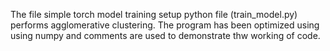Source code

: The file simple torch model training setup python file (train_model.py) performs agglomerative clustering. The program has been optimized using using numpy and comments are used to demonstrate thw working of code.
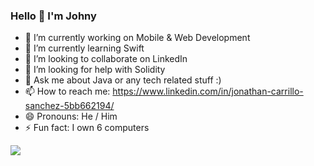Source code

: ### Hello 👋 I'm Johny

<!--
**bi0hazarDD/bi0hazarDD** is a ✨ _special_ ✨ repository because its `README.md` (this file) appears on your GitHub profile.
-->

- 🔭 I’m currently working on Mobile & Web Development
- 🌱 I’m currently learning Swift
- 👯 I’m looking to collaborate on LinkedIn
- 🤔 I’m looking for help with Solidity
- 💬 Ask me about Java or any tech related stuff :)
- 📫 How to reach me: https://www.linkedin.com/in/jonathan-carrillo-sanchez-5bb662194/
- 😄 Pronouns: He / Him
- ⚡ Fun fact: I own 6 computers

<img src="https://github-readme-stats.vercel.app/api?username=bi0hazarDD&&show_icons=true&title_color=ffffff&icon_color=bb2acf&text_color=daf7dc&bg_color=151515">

┄┄┄┄┄┄

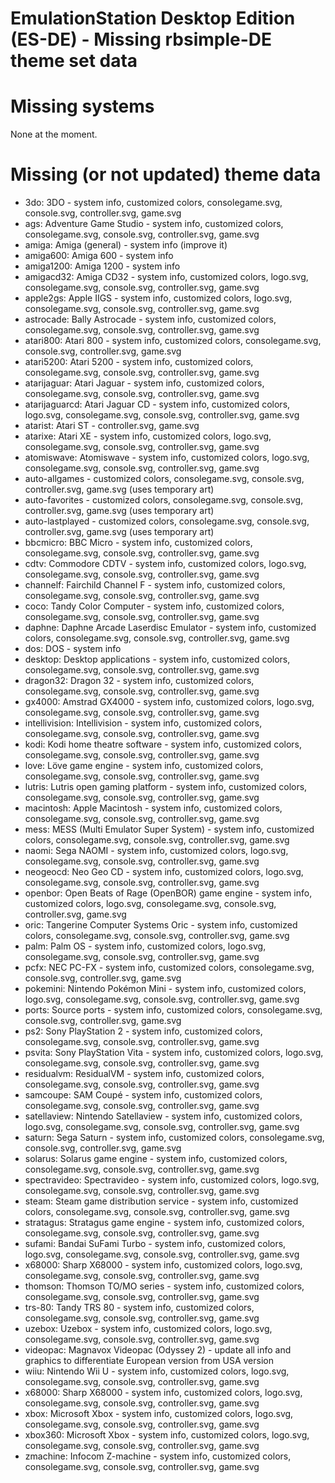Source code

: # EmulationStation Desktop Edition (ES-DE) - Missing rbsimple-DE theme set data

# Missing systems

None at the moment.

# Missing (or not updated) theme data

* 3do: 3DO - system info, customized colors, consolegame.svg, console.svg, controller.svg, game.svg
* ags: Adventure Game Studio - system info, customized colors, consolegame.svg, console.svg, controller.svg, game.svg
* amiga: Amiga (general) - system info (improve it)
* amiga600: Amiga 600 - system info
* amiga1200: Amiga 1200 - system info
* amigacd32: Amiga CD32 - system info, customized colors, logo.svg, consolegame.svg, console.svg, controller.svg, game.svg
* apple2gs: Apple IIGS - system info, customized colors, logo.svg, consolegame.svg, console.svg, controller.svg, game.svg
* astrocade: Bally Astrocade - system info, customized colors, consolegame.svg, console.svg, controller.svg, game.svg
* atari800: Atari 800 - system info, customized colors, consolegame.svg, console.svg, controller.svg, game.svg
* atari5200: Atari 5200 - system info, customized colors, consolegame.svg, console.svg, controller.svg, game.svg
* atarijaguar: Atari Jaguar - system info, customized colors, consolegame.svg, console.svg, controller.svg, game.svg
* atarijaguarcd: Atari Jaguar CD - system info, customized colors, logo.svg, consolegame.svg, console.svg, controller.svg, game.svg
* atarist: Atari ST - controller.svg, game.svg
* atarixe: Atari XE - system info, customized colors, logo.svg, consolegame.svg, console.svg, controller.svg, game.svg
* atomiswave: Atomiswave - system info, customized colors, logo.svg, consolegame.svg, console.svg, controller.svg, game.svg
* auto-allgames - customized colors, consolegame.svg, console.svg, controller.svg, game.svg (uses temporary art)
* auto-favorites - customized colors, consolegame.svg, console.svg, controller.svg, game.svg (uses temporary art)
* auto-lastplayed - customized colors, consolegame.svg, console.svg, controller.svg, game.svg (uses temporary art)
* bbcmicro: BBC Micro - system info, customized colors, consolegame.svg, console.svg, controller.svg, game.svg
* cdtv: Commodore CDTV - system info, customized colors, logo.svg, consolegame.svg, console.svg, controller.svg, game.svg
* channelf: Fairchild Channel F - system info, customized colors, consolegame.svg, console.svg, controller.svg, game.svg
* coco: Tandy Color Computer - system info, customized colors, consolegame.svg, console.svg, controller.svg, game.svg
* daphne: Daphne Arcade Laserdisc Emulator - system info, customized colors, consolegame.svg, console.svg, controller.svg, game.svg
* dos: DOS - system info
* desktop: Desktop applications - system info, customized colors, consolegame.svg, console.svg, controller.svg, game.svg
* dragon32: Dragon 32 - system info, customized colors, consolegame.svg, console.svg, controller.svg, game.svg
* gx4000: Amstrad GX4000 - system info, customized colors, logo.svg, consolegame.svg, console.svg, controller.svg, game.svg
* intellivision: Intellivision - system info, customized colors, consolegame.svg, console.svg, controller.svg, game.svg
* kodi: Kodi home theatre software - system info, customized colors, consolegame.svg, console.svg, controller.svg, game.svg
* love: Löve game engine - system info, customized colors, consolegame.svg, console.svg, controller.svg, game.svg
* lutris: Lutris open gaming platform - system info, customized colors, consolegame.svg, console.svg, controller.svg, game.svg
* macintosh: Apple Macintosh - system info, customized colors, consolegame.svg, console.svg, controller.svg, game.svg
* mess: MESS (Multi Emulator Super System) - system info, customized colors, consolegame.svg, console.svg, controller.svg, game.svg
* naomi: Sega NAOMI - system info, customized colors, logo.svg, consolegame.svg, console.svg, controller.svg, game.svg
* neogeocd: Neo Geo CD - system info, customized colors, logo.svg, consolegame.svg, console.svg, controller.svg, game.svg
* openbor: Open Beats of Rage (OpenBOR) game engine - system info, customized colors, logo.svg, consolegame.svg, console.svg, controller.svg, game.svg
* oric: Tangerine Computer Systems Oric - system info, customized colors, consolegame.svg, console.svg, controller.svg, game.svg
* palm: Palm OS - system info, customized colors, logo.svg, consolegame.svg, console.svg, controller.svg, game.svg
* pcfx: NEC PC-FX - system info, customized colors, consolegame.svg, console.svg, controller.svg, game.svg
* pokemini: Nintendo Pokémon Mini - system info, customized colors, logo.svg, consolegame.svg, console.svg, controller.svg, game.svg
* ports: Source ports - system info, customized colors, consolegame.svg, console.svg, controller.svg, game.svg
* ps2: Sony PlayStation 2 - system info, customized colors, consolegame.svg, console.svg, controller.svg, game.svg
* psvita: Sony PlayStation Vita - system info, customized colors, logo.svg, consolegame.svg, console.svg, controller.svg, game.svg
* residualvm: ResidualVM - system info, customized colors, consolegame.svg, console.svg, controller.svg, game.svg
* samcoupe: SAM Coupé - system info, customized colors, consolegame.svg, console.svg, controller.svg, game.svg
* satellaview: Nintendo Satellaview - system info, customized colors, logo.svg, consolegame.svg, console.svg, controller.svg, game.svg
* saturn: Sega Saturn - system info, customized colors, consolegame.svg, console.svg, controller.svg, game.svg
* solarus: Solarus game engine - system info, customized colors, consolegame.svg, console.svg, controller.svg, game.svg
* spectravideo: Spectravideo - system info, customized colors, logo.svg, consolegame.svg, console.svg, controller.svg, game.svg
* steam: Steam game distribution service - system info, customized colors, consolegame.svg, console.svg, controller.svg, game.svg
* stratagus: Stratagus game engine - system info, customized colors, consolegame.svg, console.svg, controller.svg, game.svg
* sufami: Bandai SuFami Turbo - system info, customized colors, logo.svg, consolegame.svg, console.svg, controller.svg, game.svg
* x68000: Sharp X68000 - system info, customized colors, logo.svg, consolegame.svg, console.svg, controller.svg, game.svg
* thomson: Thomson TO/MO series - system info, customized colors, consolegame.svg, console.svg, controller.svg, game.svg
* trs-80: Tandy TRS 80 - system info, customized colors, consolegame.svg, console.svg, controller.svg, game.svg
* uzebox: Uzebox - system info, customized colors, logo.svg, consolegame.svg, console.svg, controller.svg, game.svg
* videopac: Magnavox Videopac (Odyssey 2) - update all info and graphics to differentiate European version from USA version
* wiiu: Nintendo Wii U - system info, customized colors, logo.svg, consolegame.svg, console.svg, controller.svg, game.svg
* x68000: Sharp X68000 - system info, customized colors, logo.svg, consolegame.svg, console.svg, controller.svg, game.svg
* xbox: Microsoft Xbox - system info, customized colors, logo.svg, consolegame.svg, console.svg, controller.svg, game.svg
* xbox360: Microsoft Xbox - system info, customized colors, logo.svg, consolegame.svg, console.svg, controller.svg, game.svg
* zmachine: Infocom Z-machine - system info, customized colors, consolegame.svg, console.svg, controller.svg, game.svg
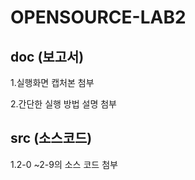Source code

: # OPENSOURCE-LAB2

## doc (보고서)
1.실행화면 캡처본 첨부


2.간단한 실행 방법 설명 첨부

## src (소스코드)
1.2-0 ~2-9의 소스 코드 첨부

┄┄┄┄┄┄

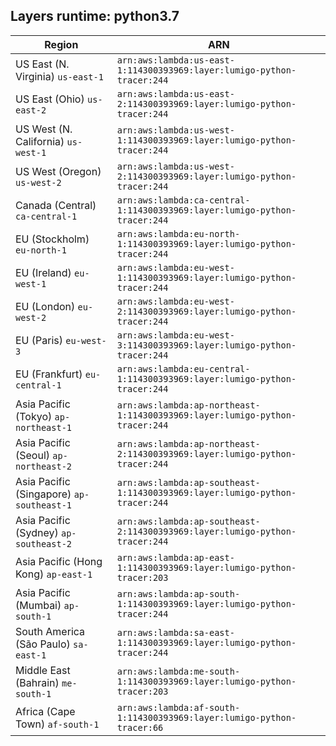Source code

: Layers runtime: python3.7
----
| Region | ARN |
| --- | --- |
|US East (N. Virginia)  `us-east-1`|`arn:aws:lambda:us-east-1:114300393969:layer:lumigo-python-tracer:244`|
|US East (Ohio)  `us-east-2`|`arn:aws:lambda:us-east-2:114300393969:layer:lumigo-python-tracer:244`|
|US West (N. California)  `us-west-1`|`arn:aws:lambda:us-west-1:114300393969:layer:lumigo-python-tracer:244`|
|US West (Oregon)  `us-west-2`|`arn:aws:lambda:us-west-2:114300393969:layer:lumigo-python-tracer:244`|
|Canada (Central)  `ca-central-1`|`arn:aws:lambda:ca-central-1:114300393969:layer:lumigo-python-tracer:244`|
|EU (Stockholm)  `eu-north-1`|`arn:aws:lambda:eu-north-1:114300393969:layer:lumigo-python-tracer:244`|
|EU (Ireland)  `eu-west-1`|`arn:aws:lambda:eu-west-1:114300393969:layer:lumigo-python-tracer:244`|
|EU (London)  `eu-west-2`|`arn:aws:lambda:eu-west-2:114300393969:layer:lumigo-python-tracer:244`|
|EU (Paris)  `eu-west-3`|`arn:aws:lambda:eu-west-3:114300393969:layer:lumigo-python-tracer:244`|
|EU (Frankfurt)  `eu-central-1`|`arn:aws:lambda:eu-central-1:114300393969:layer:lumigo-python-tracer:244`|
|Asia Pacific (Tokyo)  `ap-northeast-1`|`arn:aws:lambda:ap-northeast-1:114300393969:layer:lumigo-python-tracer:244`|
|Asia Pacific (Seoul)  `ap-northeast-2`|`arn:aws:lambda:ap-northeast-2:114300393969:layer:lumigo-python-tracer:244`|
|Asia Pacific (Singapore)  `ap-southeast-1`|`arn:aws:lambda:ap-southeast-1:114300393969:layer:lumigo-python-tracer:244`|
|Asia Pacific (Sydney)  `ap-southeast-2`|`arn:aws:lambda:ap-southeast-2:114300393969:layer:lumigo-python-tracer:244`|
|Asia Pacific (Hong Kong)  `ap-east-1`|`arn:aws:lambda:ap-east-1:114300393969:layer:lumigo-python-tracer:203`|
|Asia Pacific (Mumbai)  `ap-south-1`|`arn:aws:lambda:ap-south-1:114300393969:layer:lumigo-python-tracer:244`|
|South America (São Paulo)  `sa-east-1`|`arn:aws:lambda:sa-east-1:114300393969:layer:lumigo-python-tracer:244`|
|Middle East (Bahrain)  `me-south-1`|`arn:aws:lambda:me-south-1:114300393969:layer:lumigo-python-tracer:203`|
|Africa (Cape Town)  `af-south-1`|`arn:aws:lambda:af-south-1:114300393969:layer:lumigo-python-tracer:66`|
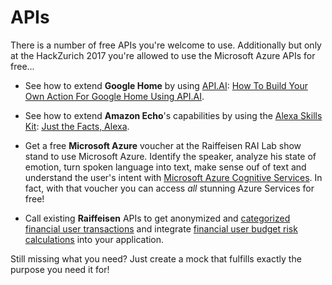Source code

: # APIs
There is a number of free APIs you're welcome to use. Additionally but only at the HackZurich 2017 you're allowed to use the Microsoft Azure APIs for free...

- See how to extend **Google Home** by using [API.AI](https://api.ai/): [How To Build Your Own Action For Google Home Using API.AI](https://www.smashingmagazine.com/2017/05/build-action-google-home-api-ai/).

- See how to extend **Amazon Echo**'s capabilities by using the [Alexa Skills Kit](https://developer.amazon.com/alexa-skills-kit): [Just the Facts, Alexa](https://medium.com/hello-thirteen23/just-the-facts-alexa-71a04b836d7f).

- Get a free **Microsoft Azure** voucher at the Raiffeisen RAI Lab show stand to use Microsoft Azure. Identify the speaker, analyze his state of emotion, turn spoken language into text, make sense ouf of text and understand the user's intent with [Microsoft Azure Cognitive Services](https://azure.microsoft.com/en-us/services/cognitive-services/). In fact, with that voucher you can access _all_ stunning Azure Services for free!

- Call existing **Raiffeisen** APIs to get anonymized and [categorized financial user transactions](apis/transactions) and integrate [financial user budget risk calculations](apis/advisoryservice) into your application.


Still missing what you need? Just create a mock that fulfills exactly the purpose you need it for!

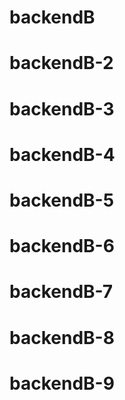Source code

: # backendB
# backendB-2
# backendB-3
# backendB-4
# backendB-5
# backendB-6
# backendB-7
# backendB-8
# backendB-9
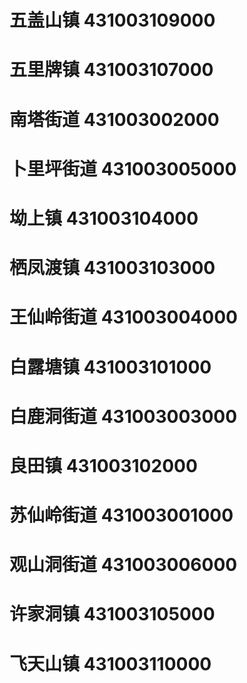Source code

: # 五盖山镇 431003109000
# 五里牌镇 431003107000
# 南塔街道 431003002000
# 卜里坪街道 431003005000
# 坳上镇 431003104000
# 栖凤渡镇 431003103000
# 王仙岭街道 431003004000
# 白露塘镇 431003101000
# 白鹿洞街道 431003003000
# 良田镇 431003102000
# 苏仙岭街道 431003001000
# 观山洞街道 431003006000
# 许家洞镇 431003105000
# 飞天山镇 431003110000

┄┄┄┄┄┄

Description of the task: Out of the data above, give again only the lines starting at the one holding "kodi: Kodi home" and ending at the one holding "macintosh: Apple Macintosh", unchanged.

Exercise solution:
* kodi: Kodi home theatre software - system info, customized colors, consolegame.svg, console.svg, controller.svg, game.svg
* love: Löve game engine - system info, customized colors, consolegame.svg, console.svg, controller.svg, game.svg
* lutris: Lutris open gaming platform - system info, customized colors, consolegame.svg, console.svg, controller.svg, game.svg
* macintosh: Apple Macintosh - system info, customized colors, consolegame.svg, console.svg, controller.svg, game.svg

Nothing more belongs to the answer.